A propos du bombardement: "les faits, rien que les faits. Les témoins, les rapports des organisations internationales" qui ont tous accusé Moscou.
Sur les négociations politiques: "Comment des gens peuvent-ils s'asseoir à la même table qu'un régime qui bombarde des hôpitaux et largue du chlore encore et encore et encore et encore, en toute impunité ?"
"Regardons les choses en face: tout le monde dans cette salle comprend qu'il y a des soutiens (du régime) à cette table - et nous savons qui ils sont- qui ont la possibilité d'influencer les acteurs de ce conflit", lance encore M. Kerry.
La courtoisie du ton, l'ambiance solennelle du Conseil, rend l'échange encore plus glacial.
A la fin du discours du secrétaire d'Etat américain, M. Lavrov se lève et quitte la salle.

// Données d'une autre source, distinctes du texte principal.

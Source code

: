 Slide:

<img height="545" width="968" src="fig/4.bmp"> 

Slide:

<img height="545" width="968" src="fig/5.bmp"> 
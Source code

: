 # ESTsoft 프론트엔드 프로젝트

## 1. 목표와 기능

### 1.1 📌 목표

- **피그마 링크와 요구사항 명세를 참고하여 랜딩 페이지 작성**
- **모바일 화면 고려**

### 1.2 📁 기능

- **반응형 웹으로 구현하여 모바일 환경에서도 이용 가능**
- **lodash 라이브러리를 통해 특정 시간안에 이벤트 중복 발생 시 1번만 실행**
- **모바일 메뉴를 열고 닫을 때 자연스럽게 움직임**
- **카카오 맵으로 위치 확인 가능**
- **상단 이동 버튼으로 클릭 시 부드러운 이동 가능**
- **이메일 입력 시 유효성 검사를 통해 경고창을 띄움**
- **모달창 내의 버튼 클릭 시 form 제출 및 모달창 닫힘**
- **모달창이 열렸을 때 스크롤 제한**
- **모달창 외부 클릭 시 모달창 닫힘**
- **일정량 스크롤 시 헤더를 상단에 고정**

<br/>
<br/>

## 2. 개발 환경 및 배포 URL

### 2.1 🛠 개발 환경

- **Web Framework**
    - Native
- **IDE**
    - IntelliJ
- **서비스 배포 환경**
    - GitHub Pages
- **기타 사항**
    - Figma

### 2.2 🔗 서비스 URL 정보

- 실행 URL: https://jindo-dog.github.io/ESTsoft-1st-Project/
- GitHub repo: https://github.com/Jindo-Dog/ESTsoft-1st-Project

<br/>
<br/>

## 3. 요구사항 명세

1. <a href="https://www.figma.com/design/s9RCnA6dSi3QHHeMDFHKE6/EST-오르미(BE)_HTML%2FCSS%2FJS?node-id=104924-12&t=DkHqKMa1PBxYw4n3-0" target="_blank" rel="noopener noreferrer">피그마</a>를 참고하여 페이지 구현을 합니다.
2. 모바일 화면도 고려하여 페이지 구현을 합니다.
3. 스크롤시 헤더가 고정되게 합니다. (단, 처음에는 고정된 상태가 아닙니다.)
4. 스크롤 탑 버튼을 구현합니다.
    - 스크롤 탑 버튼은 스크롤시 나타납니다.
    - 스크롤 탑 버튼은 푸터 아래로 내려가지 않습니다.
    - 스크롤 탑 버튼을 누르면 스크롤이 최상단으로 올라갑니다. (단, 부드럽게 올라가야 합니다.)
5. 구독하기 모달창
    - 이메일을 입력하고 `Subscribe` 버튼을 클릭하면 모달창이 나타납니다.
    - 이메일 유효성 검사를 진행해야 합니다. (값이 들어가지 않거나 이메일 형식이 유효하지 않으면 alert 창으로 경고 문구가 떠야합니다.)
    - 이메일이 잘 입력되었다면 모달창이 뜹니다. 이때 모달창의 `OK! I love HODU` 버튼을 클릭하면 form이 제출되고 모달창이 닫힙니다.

Moscou, allié de Damas, engagé militairement dans la guerre, et Washington, soutien de l'opposition, jouent depuis plusieurs mois un ballet ambigu d'adversaires/partenaires sur le conflit syrien.
MM. Kerry et Lavrov, qui se connaissent bien et affichent souvent une forme de complicité, ont discuté des centaines d'heures, et ont conclu par deux fois un accord sur une trêve en Syrie, en février dernier et début septembre.
Les deux trêves ont rapidement volé en éclats, et le ton est singulièrement monté entre les deux pays au cours des derniers jours, chacun s'accusant de porter la responsabilité de l'échec.
"Quand deux éléphants se battent, c'est l'herbe qui souffre", soupire le président sénégalais Macky Sall à la fin de son intervention devant le Conseil.